Глава 16. Высшие силы

      Результаты экспериментов привели ученых к очень важным заключениям, которые они решили обнародовать на специальном симпозиуме, организованном факультетом Колумбийского университета в марте 1973 года. Станфордский институт готовил подробный отчет к этому симпозиуму. Предполагалось, что в основу сообщения будут положены показания приборов, зафиксировавших весьма удачные результаты экспериментов, показанных в клетке Фарадея, где шансы на успех просчитывались как один к миллиону, и заключение об опытах, демонстрирующих мою способность менять вес одного грамма вещества, оказывая на него свое энергетическое воздействие, — все это также подтверждалось измерениями самых точных приборов лаборатории.
      В отчете были и такие слова: «На этой стадии экспериментов Ури Геллеру удалось с успехом продемонстрировать возможность своих паранормальных сил… Мы стали свидетелями проявления определенного феномена, который пока не имеет научного обоснования. Однако не вызывает никаких сомнений необходимость дальнейших изучений. Наша работа находится только в начальной стадии».

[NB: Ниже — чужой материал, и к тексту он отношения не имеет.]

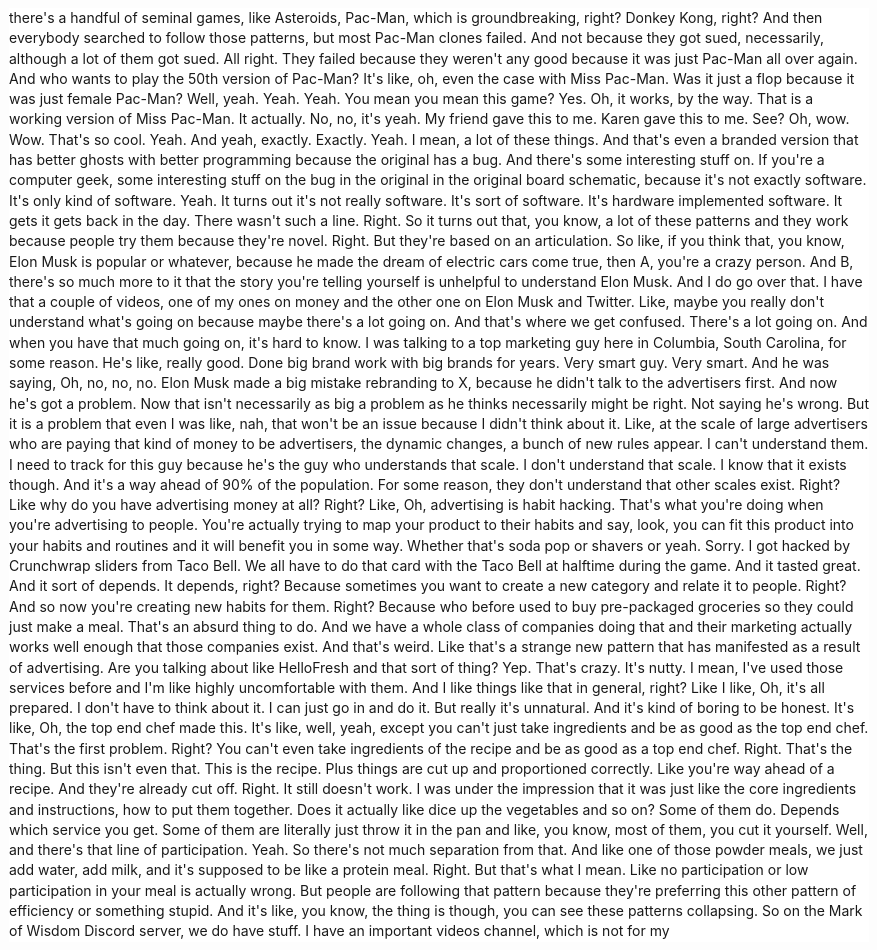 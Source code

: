 there's a handful of seminal games, like Asteroids, Pac-Man, which is groundbreaking, right? Donkey Kong, right? And then everybody searched to follow those patterns, but most Pac-Man clones failed. And not because they got sued, necessarily, although a lot of them got sued. All right. They failed because they weren't any good because it was just Pac-Man all over again. And who wants to play the 50th version of Pac-Man? It's like, oh, even the case with Miss Pac-Man. Was it just a flop because it was just female Pac-Man? Well, yeah. Yeah. Yeah. You mean you mean this game? Yes. Oh, it works, by the way. That is a working version of Miss Pac-Man. It actually. No, no, it's yeah. My friend gave this to me. Karen gave this to me. See? Oh, wow. Wow. That's so cool. Yeah. And yeah, exactly. Exactly. Yeah. I mean, a lot of these things. And that's even a branded version that has better ghosts with better programming because the original has a bug. And there's some interesting stuff on. If you're a computer geek, some interesting stuff on the bug in the original in the original board schematic, because it's not exactly software. It's only kind of software. Yeah. It turns out it's not really software. It's sort of software. It's hardware implemented software. It gets it gets back in the day. There wasn't such a line. Right. So it turns out that, you know, a lot of these patterns and they work because people try them because they're novel. Right. But they're based on an articulation. So like, if you think that, you know, Elon Musk is popular or whatever, because he made the dream of electric cars come true, then A, you're a crazy person. And B, there's so much more to it that the story you're telling yourself is unhelpful to understand Elon Musk. And I do go over that. I have that a couple of videos, one of my ones on money and the other one on Elon Musk and Twitter. Like, maybe you really don't understand what's going on because maybe there's a lot going on. And that's where we get confused. There's a lot going on. And when you have that much going on, it's hard to know. I was talking to a top marketing guy here in Columbia, South Carolina, for some reason. He's like, really good. Done big brand work with big brands for years. Very smart guy. Very smart. And he was saying, Oh, no, no, no. Elon Musk made a big mistake rebranding to X, because he didn't talk to the advertisers first. And now he's got a problem. Now that isn't necessarily as big a problem as he thinks necessarily might be right. Not saying he's wrong. But it is a problem that even I was like, nah, that won't be an issue because I didn't think about it. Like, at the scale of large advertisers who are paying that kind of money to be advertisers, the dynamic changes, a bunch of new rules appear. I can't understand them. I need to track for this guy because he's the guy who understands that scale. I don't understand that scale. I know that it exists though. And it's a way ahead of 90% of the population. For some reason, they don't understand that other scales exist. Right? Like why do you have advertising money at all? Right? Like, Oh, advertising is habit hacking. That's what you're doing when you're advertising to people. You're actually trying to map your product to their habits and say, look, you can fit this product into your habits and routines and it will benefit you in some way. Whether that's soda pop or shavers or yeah. Sorry. I got hacked by Crunchwrap sliders from Taco Bell. We all have to do that card with the Taco Bell at halftime during the game. And it tasted great. And it sort of depends. It depends, right? Because sometimes you want to create a new category and relate it to people. Right? And so now you're creating new habits for them. Right? Because who before used to buy pre-packaged groceries so they could just make a meal. That's an absurd thing to do. And we have a whole class of companies doing that and their marketing actually works well enough that those companies exist. And that's weird. Like that's a strange new pattern that has manifested as a result of advertising. Are you talking about like HelloFresh and that sort of thing? Yep. That's crazy. It's nutty. I mean, I've used those services before and I'm like highly uncomfortable with them. And I like things like that in general, right? Like I like, Oh, it's all prepared. I don't have to think about it. I can just go in and do it. But really it's unnatural. And it's kind of boring to be honest. It's like, Oh, the top end chef made this. It's like, well, yeah, except you can't just take ingredients and be as good as the top end chef. That's the first problem. Right? You can't even take ingredients of the recipe and be as good as a top end chef. Right. That's the thing. But this isn't even that. This is the recipe. Plus things are cut up and proportioned correctly. Like you're way ahead of a recipe. And they're already cut off. Right. It still doesn't work. I was under the impression that it was just like the core ingredients and instructions, how to put them together. Does it actually like dice up the vegetables and so on? Some of them do. Depends which service you get. Some of them are literally just throw it in the pan and like, you know, most of them, you cut it yourself. Well, and there's that line of participation. Yeah. So there's not much separation from that. And like one of those powder meals, we just add water, add milk, and it's supposed to be like a protein meal. Right. But that's what I mean. Like no participation or low participation in your meal is actually wrong. But people are following that pattern because they're preferring this other pattern of efficiency or something stupid. And it's like, you know, the thing is though, you can see these patterns collapsing. So on the Mark of Wisdom Discord server, we do have stuff. I have an important videos channel, which is not for my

      Для консервативно настроенных ученых это были весьма настораживающие заявления. Мне казалось, что и журнал «Нэйче» с большой осторожностью отнесется к опубликованию результатов, даже несмотря на презентацию в Колумбийском университете. Но что касается меня, то и в случае, если они вообще ничего не опубликуют, меня вполне устраивала реакция института Станфорда. Теперь я не сомневался, что нужно продолжать работу, и в глубине души был, конечно же, счастлив от того, что у меня все получается даже при строжайшем контроле в присутствии ученых.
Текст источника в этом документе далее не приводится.